Additionally, I have two friends in the same complex, with the same cable modem, who willingly use the ultra-simplified network setup, with the same amount or more of the T3 errors previously mentioned in their logs. One is in my building, another at least two blocks away.

So, tl;dr, three people in different apartments in the same complex, with identical network setups (aside from their NICs), all have the same "No Ranging Response received - T3 time-out (US #)" over and over in their cable modem log. This is, without a doubt, on the ISP's end, right? And what causes this sort of thing? Usually, my Google-fu is strong, but there's a lot of noise on this one.


----------



## Rivendale (Sep 17, 2010)

that error is almost surely bad cable hardware/connection somewhere, that can be hard to find on a cable network, the ISP hates to even think about it, expensive to find, more expensive to fix 

don't support any *P2P *apps here, but if that's not the problem then post the full modem log for us to have a look, could be more info there

your modem may not hear the isp send signal, so you are gettingt the T3 timeouts.

what comes before the *No Ranging Response received - T3 time-out * for example?

any SYNC or timing errors etc?

also cable is prone to interference with other media on the cable, i guess they replaced a splitter?


----------



## athrowaway (Oct 29, 2010)

Thank you for your response.

Firstly, just so you know, I'm not talking illegal P2P, just patches for games. A lot of companies like to use your bandwidth to serve up their patches now. Hell, Starcraft II doesn't even give you an option. In any case, it's not just the torrents, any sort of serious traffic will do it.

The only relevant errors are the aforementioned ones, preceded by "Started Unicast Maintenance Ranging - No Response received - T3 time-out". Everything else is just what you'd expect when cycling the modem.

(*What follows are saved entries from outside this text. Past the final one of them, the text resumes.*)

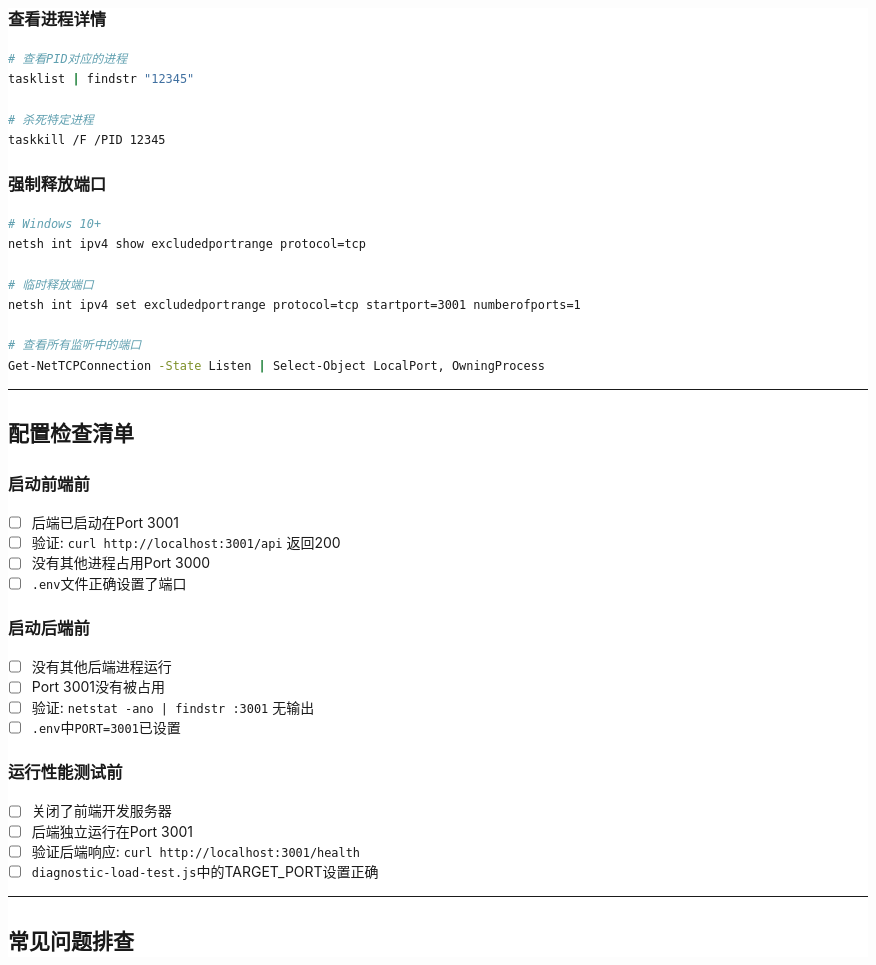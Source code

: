 ### 查看进程详情

```bash
# 查看PID对应的进程
tasklist | findstr "12345"

# 杀死特定进程
taskkill /F /PID 12345
```

### 强制释放端口

```bash
# Windows 10+
netsh int ipv4 show excludedportrange protocol=tcp

# 临时释放端口
netsh int ipv4 set excludedportrange protocol=tcp startport=3001 numberofports=1

# 查看所有监听中的端口
Get-NetTCPConnection -State Listen | Select-Object LocalPort, OwningProcess
```

---

## 配置检查清单

### 启动前端前

- [ ] 后端已启动在Port 3001
- [ ] 验证: `curl http://localhost:3001/api` 返回200
- [ ] 没有其他进程占用Port 3000
- [ ] `.env`文件正确设置了端口

### 启动后端前

- [ ] 没有其他后端进程运行
- [ ] Port 3001没有被占用
- [ ] 验证: `netstat -ano | findstr :3001` 无输出
- [ ] `.env`中`PORT=3001`已设置

### 运行性能测试前

- [ ] 关闭了前端开发服务器
- [ ] 后端独立运行在Port 3001
- [ ] 验证后端响应: `curl http://localhost:3001/health`
- [ ] `diagnostic-load-test.js`中的TARGET_PORT设置正确

---

## 常见问题排查
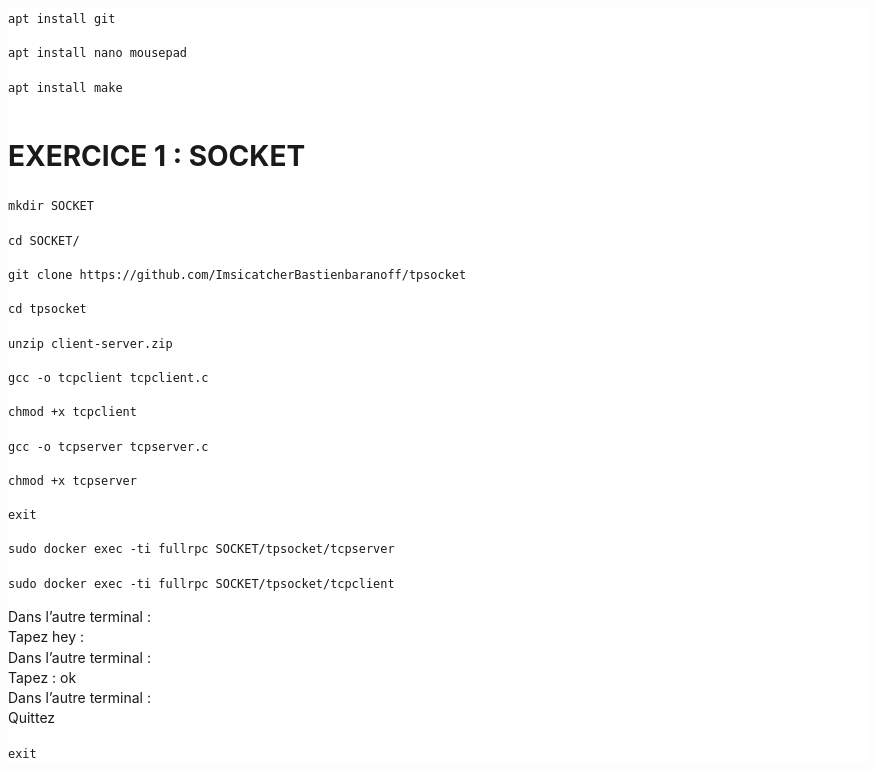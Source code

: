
```  
apt install git
```  
```  
apt install nano mousepad
```  
```  
apt install make 
```  

# EXERCICE 1 : SOCKET
```  
mkdir SOCKET
```  
```  
cd SOCKET/
```  
```  
git clone https://github.com/ImsicatcherBastienbaranoff/tpsocket
```  
```  
cd tpsocket
```  
```  
unzip client-server.zip
```  
```  
gcc -o tcpclient tcpclient.c
```  
```  
chmod +x tcpclient
```  
```  
gcc -o tcpserver tcpserver.c
```  
```  
chmod +x tcpserver
```  
```  
exit
```  
```  
sudo docker exec -ti fullrpc SOCKET/tpsocket/tcpserver
```  
```  
sudo docker exec -ti fullrpc SOCKET/tpsocket/tcpclient
```  
Dans l’autre terminal :  </br>
Tapez hey :  </br>
Dans l’autre terminal : </br>
Tapez : ok </br>
Dans l’autre terminal : </br>
Quittez </br>
```
exit
```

And, yup, he tried a different splitter as well. Not that he thought the signal was any different with the new one.

With this many people in the complex having the same problem, I have to figure it's on their end. Just wanted some assurance before I railed at the poor tech that comes here.


----------



## Rivendale (Sep 17, 2010)

hello, yup i did assume all was on the up and up, benefit of the doubt is my rule

there is nothing illegal about P2P, it's just a policy we have since there are some illegal uses of it, but the same could be said for anything 

it's a controversial issue, but will not stop us from solving problems :!~

yes, if the problem is happening to other people on the same network within a 2 block radius, then it's not your issue 

that is good news and bad, might be easier to get fixed if it was your setup 

i would say either they have bad cables (very possible) or they have condensed the lines to the point where they are saturated with noise

in any case be nice to the tech, you need him on your side, he won't tell you the inside story if he thinks he is going to get into trouble for it


----------